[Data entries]
★ ★ ★ ★ ★

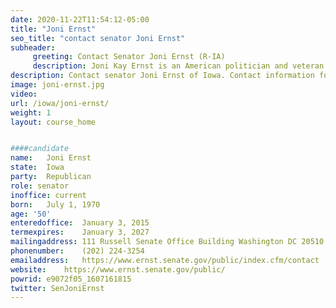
 ```yaml
---
date: 2020-11-22T11:54:12-05:00
title: "Joni Ernst"
seo_title: "contact senator Joni Ernst"
subheader:
     greeting: Contact Senator Joni Ernst (R-IA)
     description: Joni Kay Ernst is an American politician and veteran serving as the junior United States Senator for Iowa since 2015. A Republican, she served in the Iowa State Senate from 2011 to 2014. Ernst served in the Iowa Army National Guard from 1993 to 2015, retiring as a lieutenant colonel.
description: Contact senator Joni Ernst of Iowa. Contact information for Joni Ernst includes email address, phone number, and mailing address.
image: joni-ernst.jpg
video: 
url: /iowa/joni-ernst/
weight: 1
layout: course_home


####candidate
name:	Joni Ernst
state:	Iowa
party:	Republican
role: senator
inoffice: current
born:	July 1, 1970 
age: '50'
enteredoffice:	January 3, 2015
termexpires:	January 3, 2027
mailingaddress:	111 Russell Senate Office Building Washington DC 20510
phonenumber:	(202) 224-3254
emailaddress:	https://www.ernst.senate.gov/public/index.cfm/contact
website:	https://www.ernst.senate.gov/public/
powrid: e9072f05_1607161815
twitter: SenJoniErnst
---
```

★ ★ ★ ★ ★

Repeat exactly, please: transcribe each entry and leave out the pictures.

= Your solution =
 ```yaml
---
date: 2020-11-22T11:54:12-05:00
title: "Joni Ernst"
seo_title: "contact senator Joni Ernst"
subheader:
     greeting: Contact Senator Joni Ernst (R-IA)
     description: Joni Kay Ernst is an American politician and veteran serving as the junior United States Senator for Iowa since 2015. A Republican, she served in the Iowa State Senate from 2011 to 2014. Ernst served in the Iowa Army National Guard from 1993 to 2015, retiring as a lieutenant colonel.
description: Contact senator Joni Ernst of Iowa. Contact information for Joni Ernst includes email address, phone number, and mailing address.
image: joni-ernst.jpg
video: 
url: /iowa/joni-ernst/
weight: 1
layout: course_home


####candidate
name:	Joni Ernst
state:	Iowa
party:	Republican
role: senator
inoffice: current
born:	July 1, 1970 
age: '50'
enteredoffice:	January 3, 2015
termexpires:	January 3, 2027
mailingaddress:	111 Russell Senate Office Building Washington DC 20510
phonenumber:	(202) 224-3254
emailaddress:	https://www.ernst.senate.gov/public/index.cfm/contact
website:	https://www.ernst.senate.gov/public/
powrid: e9072f05_1607161815
twitter: SenJoniErnst
---
```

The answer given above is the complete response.